[Exercise aim]
Copy out all the entries word for word.

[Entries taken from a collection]
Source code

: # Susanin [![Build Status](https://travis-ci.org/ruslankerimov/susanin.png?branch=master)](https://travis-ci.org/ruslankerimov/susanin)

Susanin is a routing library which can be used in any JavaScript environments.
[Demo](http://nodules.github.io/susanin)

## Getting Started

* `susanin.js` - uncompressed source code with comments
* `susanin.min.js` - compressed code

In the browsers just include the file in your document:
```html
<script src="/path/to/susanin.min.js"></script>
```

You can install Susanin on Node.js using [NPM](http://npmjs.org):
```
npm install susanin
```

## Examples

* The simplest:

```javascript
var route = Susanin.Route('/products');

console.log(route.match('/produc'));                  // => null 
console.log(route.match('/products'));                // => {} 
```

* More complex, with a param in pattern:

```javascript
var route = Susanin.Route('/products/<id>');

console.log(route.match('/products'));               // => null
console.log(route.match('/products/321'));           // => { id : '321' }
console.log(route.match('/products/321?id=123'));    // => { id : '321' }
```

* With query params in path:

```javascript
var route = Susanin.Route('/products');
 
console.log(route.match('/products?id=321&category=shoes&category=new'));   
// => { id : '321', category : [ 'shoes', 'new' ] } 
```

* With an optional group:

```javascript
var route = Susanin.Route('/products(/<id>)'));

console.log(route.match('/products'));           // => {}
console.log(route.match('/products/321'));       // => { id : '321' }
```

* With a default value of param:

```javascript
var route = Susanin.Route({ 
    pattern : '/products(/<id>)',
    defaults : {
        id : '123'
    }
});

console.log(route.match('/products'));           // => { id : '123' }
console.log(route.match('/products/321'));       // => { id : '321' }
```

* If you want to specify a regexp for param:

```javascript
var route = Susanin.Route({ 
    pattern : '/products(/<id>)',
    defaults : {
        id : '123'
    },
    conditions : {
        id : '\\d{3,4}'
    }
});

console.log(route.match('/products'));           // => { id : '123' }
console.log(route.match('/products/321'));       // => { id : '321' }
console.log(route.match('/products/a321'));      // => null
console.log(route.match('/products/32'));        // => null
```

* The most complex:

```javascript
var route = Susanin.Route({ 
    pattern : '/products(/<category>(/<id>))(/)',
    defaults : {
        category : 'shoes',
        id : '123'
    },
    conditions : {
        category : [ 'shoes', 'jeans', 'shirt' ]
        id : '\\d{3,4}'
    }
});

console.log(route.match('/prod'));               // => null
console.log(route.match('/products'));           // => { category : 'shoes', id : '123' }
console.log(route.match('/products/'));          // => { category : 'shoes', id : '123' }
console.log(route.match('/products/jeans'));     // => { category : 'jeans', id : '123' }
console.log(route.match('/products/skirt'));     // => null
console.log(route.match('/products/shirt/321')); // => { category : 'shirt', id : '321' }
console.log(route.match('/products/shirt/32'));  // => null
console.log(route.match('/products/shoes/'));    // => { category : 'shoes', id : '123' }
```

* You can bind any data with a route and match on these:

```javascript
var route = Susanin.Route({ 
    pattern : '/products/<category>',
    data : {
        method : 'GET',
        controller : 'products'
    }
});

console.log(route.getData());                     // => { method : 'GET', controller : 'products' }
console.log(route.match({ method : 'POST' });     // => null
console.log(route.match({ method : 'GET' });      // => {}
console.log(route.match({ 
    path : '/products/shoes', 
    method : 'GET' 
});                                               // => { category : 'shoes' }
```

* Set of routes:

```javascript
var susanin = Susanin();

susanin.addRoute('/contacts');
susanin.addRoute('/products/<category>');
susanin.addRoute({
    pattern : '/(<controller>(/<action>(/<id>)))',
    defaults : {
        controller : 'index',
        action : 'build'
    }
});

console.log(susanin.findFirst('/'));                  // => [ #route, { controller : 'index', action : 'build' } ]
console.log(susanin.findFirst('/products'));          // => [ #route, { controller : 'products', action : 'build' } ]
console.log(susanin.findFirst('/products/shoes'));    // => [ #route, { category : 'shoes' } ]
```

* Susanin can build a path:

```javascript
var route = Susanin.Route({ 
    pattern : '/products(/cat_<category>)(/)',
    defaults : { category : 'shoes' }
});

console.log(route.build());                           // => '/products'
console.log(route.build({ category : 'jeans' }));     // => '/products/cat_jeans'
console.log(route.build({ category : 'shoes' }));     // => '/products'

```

[Expected answer]
Source code

: # Susanin [![Build Status](https://travis-ci.org/ruslankerimov/susanin.png?branch=master)](https://travis-ci.org/ruslankerimov/susanin)

Susanin is a routing library which can be used in any JavaScript environments.
[Demo](http://nodules.github.io/susanin)

## Getting Started

* `susanin.js` - uncompressed source code with comments
* `susanin.min.js` - compressed code

In the browsers just include the file in your document:
```html
<script src="/path/to/susanin.min.js"></script>
```

You can install Susanin on Node.js using [NPM](http://npmjs.org):
```
npm install susanin
```

## Examples

* The simplest:

```javascript
var route = Susanin.Route('/products');

console.log(route.match('/produc'));                  // => null 
console.log(route.match('/products'));                // => {} 
```

* More complex, with a param in pattern:

```javascript
var route = Susanin.Route('/products/<id>');

console.log(route.match('/products'));               // => null
console.log(route.match('/products/321'));           // => { id : '321' }
console.log(route.match('/products/321?id=123'));    // => { id : '321' }
```

* With query params in path:

```javascript
var route = Susanin.Route('/products');
 
console.log(route.match('/products?id=321&category=shoes&category=new'));   
// => { id : '321', category : [ 'shoes', 'new' ] } 
```

* With an optional group:

```javascript
var route = Susanin.Route('/products(/<id>)'));

console.log(route.match('/products'));           // => {}
console.log(route.match('/products/321'));       // => { id : '321' }
```

* With a default value of param:

```javascript
var route = Susanin.Route({ 
    pattern : '/products(/<id>)',
    defaults : {
        id : '123'
    }
});

console.log(route.match('/products'));           // => { id : '123' }
console.log(route.match('/products/321'));       // => { id : '321' }
```

* If you want to specify a regexp for param:

```javascript
var route = Susanin.Route({ 
    pattern : '/products(/<id>)',
    defaults : {
        id : '123'
    },
    conditions : {
        id : '\\d{3,4}'
    }
});

console.log(route.match('/products'));           // => { id : '123' }
console.log(route.match('/products/321'));       // => { id : '321' }
console.log(route.match('/products/a321'));      // => null
console.log(route.match('/products/32'));        // => null
```

* The most complex:

```javascript
var route = Susanin.Route({ 
    pattern : '/products(/<category>(/<id>))(/)',
    defaults : {
        category : 'shoes',
        id : '123'
    },
    conditions : {
        category : [ 'shoes', 'jeans', 'shirt' ]
        id : '\\d{3,4}'
    }
});

console.log(route.match('/prod'));               // => null
console.log(route.match('/products'));           // => { category : 'shoes', id : '123' }
console.log(route.match('/products/'));          // => { category : 'shoes', id : '123' }
console.log(route.match('/products/jeans'));     // => { category : 'jeans', id : '123' }
console.log(route.match('/products/skirt'));     // => null
console.log(route.match('/products/shirt/321')); // => { category : 'shirt', id : '321' }
console.log(route.match('/products/shirt/32'));  // => null
console.log(route.match('/products/shoes/'));    // => { category : 'shoes', id : '123' }
```

* You can bind any data with a route and match on these:

```javascript
var route = Susanin.Route({ 
    pattern : '/products/<category>',
    data : {
        method : 'GET',
        controller : 'products'
    }
});

console.log(route.getData());                     // => { method : 'GET', controller : 'products' }
console.log(route.match({ method : 'POST' });     // => null
console.log(route.match({ method : 'GET' });      // => {}
console.log(route.match({ 
    path : '/products/shoes', 
    method : 'GET' 
});                                               // => { category : 'shoes' }
```

* Set of routes:

```javascript
var susanin = Susanin();

susanin.addRoute('/contacts');
susanin.addRoute('/products/<category>');
susanin.addRoute({
    pattern : '/(<controller>(/<action>(/<id>)))',
    defaults : {
        controller : 'index',
        action : 'build'
    }
});

console.log(susanin.findFirst('/'));                  // => [ #route, { controller : 'index', action : 'build' } ]
console.log(susanin.findFirst('/products'));          // => [ #route, { controller : 'products', action : 'build' } ]
console.log(susanin.findFirst('/products/shoes'));    // => [ #route, { category : 'shoes' } ]
```

* Susanin can build a path:

```javascript
var route = Susanin.Route({ 
    pattern : '/products(/cat_<category>)(/)',
    defaults : { category : 'shoes' }
});

console.log(route.build());                           // => '/products'
console.log(route.build({ category : 'jeans' }));     // => '/products/cat_jeans'
console.log(route.build({ category : 'shoes' }));     // => '/products'

```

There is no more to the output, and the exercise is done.